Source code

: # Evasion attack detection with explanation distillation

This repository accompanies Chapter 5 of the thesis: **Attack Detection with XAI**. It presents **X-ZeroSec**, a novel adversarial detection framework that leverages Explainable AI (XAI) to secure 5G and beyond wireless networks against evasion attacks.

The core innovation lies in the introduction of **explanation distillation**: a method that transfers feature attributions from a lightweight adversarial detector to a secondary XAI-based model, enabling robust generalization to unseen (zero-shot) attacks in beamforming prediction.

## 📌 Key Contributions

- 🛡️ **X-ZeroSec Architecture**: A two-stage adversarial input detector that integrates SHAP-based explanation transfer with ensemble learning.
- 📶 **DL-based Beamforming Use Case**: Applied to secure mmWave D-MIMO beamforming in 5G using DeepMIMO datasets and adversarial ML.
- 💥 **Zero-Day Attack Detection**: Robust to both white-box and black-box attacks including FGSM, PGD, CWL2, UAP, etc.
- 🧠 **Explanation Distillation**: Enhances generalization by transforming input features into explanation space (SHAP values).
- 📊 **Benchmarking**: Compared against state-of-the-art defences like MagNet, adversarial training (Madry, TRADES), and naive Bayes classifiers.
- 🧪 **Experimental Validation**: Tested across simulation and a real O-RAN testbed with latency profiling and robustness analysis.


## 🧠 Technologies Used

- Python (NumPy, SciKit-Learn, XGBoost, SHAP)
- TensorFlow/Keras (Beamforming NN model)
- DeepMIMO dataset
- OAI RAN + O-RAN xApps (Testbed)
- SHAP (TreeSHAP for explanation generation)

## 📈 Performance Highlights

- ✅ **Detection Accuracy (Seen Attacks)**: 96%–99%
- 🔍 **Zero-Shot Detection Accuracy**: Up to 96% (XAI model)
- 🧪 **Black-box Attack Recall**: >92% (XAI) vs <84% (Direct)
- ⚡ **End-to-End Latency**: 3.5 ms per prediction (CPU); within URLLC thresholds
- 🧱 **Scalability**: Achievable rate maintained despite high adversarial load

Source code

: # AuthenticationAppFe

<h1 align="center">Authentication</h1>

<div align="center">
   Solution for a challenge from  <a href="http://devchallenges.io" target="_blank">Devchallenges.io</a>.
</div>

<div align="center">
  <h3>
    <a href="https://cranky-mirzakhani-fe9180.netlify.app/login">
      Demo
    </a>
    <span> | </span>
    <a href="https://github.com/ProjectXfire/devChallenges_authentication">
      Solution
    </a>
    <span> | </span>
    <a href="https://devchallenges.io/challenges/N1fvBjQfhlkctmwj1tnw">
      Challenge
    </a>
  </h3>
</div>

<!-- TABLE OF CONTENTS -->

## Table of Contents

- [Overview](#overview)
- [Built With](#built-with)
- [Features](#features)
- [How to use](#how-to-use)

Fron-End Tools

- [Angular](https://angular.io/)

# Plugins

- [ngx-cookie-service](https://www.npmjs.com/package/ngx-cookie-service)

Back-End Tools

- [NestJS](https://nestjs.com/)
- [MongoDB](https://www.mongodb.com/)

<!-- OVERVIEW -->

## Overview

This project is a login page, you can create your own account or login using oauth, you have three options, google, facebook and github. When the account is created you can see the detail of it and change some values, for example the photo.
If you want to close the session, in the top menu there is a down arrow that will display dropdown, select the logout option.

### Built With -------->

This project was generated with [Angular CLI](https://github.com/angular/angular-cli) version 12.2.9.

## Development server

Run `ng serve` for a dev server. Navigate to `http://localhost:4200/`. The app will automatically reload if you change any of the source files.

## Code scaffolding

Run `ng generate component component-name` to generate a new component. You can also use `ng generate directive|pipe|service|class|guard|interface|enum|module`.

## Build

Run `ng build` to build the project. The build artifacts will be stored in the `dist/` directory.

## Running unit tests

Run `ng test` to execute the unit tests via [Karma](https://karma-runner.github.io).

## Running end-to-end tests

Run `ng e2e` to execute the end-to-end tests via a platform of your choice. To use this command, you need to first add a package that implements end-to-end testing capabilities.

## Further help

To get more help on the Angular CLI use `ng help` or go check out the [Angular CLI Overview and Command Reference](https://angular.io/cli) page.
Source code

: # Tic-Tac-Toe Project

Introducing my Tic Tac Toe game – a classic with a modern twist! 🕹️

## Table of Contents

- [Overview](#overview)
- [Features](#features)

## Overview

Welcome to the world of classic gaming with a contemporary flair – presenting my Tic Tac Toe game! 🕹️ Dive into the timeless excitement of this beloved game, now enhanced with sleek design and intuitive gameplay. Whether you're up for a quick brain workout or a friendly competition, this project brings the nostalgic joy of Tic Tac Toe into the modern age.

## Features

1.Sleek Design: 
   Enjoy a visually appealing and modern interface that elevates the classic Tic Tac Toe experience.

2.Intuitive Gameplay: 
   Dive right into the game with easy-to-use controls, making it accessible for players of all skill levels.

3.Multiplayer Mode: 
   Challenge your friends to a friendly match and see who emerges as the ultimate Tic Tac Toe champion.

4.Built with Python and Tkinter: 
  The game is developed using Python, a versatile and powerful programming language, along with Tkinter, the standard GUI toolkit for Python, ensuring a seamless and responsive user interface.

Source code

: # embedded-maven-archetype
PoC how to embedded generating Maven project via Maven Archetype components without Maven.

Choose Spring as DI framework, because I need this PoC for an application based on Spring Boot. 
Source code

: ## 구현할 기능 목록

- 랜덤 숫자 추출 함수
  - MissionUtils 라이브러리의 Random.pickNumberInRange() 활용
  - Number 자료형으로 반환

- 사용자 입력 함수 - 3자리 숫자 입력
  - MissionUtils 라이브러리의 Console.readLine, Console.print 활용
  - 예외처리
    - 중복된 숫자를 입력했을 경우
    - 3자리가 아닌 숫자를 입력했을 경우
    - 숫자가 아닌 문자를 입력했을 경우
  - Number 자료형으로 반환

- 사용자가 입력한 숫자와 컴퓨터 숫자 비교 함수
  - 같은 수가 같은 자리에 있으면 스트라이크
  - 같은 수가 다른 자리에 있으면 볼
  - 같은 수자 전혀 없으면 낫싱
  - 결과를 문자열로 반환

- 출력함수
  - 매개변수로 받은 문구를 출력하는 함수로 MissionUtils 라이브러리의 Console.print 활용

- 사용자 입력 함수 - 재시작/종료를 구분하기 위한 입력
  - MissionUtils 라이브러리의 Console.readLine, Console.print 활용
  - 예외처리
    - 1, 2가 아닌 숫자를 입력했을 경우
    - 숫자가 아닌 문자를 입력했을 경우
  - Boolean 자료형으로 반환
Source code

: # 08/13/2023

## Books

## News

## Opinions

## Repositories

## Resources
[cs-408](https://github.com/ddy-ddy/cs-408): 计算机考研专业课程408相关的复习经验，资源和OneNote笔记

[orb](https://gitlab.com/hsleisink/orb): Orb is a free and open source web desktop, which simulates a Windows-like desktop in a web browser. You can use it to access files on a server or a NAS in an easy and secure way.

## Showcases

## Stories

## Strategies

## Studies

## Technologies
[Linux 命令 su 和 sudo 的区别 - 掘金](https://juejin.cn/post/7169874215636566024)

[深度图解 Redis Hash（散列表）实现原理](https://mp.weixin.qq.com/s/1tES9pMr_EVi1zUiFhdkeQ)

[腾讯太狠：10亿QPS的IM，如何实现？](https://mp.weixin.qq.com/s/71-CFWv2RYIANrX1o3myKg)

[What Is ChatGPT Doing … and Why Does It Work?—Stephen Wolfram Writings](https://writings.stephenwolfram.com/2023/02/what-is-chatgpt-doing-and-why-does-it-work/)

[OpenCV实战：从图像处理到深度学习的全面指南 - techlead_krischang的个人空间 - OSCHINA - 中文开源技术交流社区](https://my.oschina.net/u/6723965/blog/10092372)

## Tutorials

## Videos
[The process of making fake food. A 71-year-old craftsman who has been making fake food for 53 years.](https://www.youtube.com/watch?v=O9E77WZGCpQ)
================
• Task brief
Whatever appears in the data above must be copied word for word.

• Output for this task
Source code

: # Evasion attack detection with explanation distillation

This repository accompanies Chapter 5 of the thesis: **Attack Detection with XAI**. It presents **X-ZeroSec**, a novel adversarial detection framework that leverages Explainable AI (XAI) to secure 5G and beyond wireless networks against evasion attacks.

The core innovation lies in the introduction of **explanation distillation**: a method that transfers feature attributions from a lightweight adversarial detector to a secondary XAI-based model, enabling robust generalization to unseen (zero-shot) attacks in beamforming prediction.

## 📌 Key Contributions

- 🛡️ **X-ZeroSec Architecture**: A two-stage adversarial input detector that integrates SHAP-based explanation transfer with ensemble learning.
- 📶 **DL-based Beamforming Use Case**: Applied to secure mmWave D-MIMO beamforming in 5G using DeepMIMO datasets and adversarial ML.
- 💥 **Zero-Day Attack Detection**: Robust to both white-box and black-box attacks including FGSM, PGD, CWL2, UAP, etc.
- 🧠 **Explanation Distillation**: Enhances generalization by transforming input features into explanation space (SHAP values).
- 📊 **Benchmarking**: Compared against state-of-the-art defences like MagNet, adversarial training (Madry, TRADES), and naive Bayes classifiers.
- 🧪 **Experimental Validation**: Tested across simulation and a real O-RAN testbed with latency profiling and robustness analysis.


## 🧠 Technologies Used

- Python (NumPy, SciKit-Learn, XGBoost, SHAP)
- TensorFlow/Keras (Beamforming NN model)
- DeepMIMO dataset
- OAI RAN + O-RAN xApps (Testbed)
- SHAP (TreeSHAP for explanation generation)

## 📈 Performance Highlights

- ✅ **Detection Accuracy (Seen Attacks)**: 96%–99%
- 🔍 **Zero-Shot Detection Accuracy**: Up to 96% (XAI model)
- 🧪 **Black-box Attack Recall**: >92% (XAI) vs <84% (Direct)
- ⚡ **End-to-End Latency**: 3.5 ms per prediction (CPU); within URLLC thresholds
- 🧱 **Scalability**: Achievable rate maintained despite high adversarial load

Source code

: # AuthenticationAppFe

<h1 align="center">Authentication</h1>

<div align="center">
   Solution for a challenge from  <a href="http://devchallenges.io" target="_blank">Devchallenges.io</a>.
</div>

<div align="center">
  <h3>
    <a href="https://cranky-mirzakhani-fe9180.netlify.app/login">
      Demo
    </a>
    <span> | </span>
    <a href="https://github.com/ProjectXfire/devChallenges_authentication">
      Solution
    </a>
    <span> | </span>
    <a href="https://devchallenges.io/challenges/N1fvBjQfhlkctmwj1tnw">
      Challenge
    </a>
  </h3>
</div>

<!-- TABLE OF CONTENTS -->

## Table of Contents

- [Overview](#overview)
- [Built With](#built-with)
- [Features](#features)
- [How to use](#how-to-use)

Fron-End Tools

- [Angular](https://angular.io/)

# Plugins

- [ngx-cookie-service](https://www.npmjs.com/package/ngx-cookie-service)

Back-End Tools

- [NestJS](https://nestjs.com/)
- [MongoDB](https://www.mongodb.com/)

<!-- OVERVIEW -->

## Overview

This project is a login page, you can create your own account or login using oauth, you have three options, google, facebook and github. When the account is created you can see the detail of it and change some values, for example the photo.
If you want to close the session, in the top menu there is a down arrow that will display dropdown, select the logout option.

### Built With -------->

This project was generated with [Angular CLI](https://github.com/angular/angular-cli) version 12.2.9.

## Development server

Run `ng serve` for a dev server. Navigate to `http://localhost:4200/`. The app will automatically reload if you change any of the source files.

## Code scaffolding

Run `ng generate component component-name` to generate a new component. You can also use `ng generate directive|pipe|service|class|guard|interface|enum|module`.

## Build

Run `ng build` to build the project. The build artifacts will be stored in the `dist/` directory.

## Running unit tests

Run `ng test` to execute the unit tests via [Karma](https://karma-runner.github.io).

## Running end-to-end tests

Run `ng e2e` to execute the end-to-end tests via a platform of your choice. To use this command, you need to first add a package that implements end-to-end testing capabilities.

## Further help

To get more help on the Angular CLI use `ng help` or go check out the [Angular CLI Overview and Command Reference](https://angular.io/cli) page.
Source code

: # Tic-Tac-Toe Project

Introducing my Tic Tac Toe game – a classic with a modern twist! 🕹️

## Table of Contents

- [Overview](#overview)
- [Features](#features)

## Overview

Welcome to the world of classic gaming with a contemporary flair – presenting my Tic Tac Toe game! 🕹️ Dive into the timeless excitement of this beloved game, now enhanced with sleek design and intuitive gameplay. Whether you're up for a quick brain workout or a friendly competition, this project brings the nostalgic joy of Tic Tac Toe into the modern age.

## Features

1.Sleek Design: 
   Enjoy a visually appealing and modern interface that elevates the classic Tic Tac Toe experience.

2.Intuitive Gameplay: 
   Dive right into the game with easy-to-use controls, making it accessible for players of all skill levels.

3.Multiplayer Mode: 
   Challenge your friends to a friendly match and see who emerges as the ultimate Tic Tac Toe champion.

4.Built with Python and Tkinter: 
  The game is developed using Python, a versatile and powerful programming language, along with Tkinter, the standard GUI toolkit for Python, ensuring a seamless and responsive user interface.

Source code

: # embedded-maven-archetype
PoC how to embedded generating Maven project via Maven Archetype components without Maven.

Choose Spring as DI framework, because I need this PoC for an application based on Spring Boot. 
Source code

: ## 구현할 기능 목록

- 랜덤 숫자 추출 함수
  - MissionUtils 라이브러리의 Random.pickNumberInRange() 활용
  - Number 자료형으로 반환

- 사용자 입력 함수 - 3자리 숫자 입력
  - MissionUtils 라이브러리의 Console.readLine, Console.print 활용
  - 예외처리
    - 중복된 숫자를 입력했을 경우
    - 3자리가 아닌 숫자를 입력했을 경우
    - 숫자가 아닌 문자를 입력했을 경우
  - Number 자료형으로 반환

- 사용자가 입력한 숫자와 컴퓨터 숫자 비교 함수
  - 같은 수가 같은 자리에 있으면 스트라이크
  - 같은 수가 다른 자리에 있으면 볼
  - 같은 수자 전혀 없으면 낫싱
  - 결과를 문자열로 반환

- 출력함수
  - 매개변수로 받은 문구를 출력하는 함수로 MissionUtils 라이브러리의 Console.print 활용

- 사용자 입력 함수 - 재시작/종료를 구분하기 위한 입력
  - MissionUtils 라이브러리의 Console.readLine, Console.print 활용
  - 예외처리
    - 1, 2가 아닌 숫자를 입력했을 경우
    - 숫자가 아닌 문자를 입력했을 경우
  - Boolean 자료형으로 반환
Source code

: # 08/13/2023

## Books

## News

## Opinions

## Repositories

## Resources
[cs-408](https://github.com/ddy-ddy/cs-408): 计算机考研专业课程408相关的复习经验，资源和OneNote笔记

[orb](https://gitlab.com/hsleisink/orb): Orb is a free and open source web desktop, which simulates a Windows-like desktop in a web browser. You can use it to access files on a server or a NAS in an easy and secure way.

## Showcases

## Stories

## Strategies

## Studies

## Technologies
[Linux 命令 su 和 sudo 的区别 - 掘金](https://juejin.cn/post/7169874215636566024)

[深度图解 Redis Hash（散列表）实现原理](https://mp.weixin.qq.com/s/1tES9pMr_EVi1zUiFhdkeQ)

[腾讯太狠：10亿QPS的IM，如何实现？](https://mp.weixin.qq.com/s/71-CFWv2RYIANrX1o3myKg)

[What Is ChatGPT Doing … and Why Does It Work?—Stephen Wolfram Writings](https://writings.stephenwolfram.com/2023/02/what-is-chatgpt-doing-and-why-does-it-work/)

[OpenCV实战：从图像处理到深度学习的全面指南 - techlead_krischang的个人空间 - OSCHINA - 中文开源技术交流社区](https://my.oschina.net/u/6723965/blog/10092372)

## Tutorials

## Videos
[The process of making fake food. A 71-year-old craftsman who has been making fake food for 53 years.](https://www.youtube.com/watch?v=O9E77WZGCpQ)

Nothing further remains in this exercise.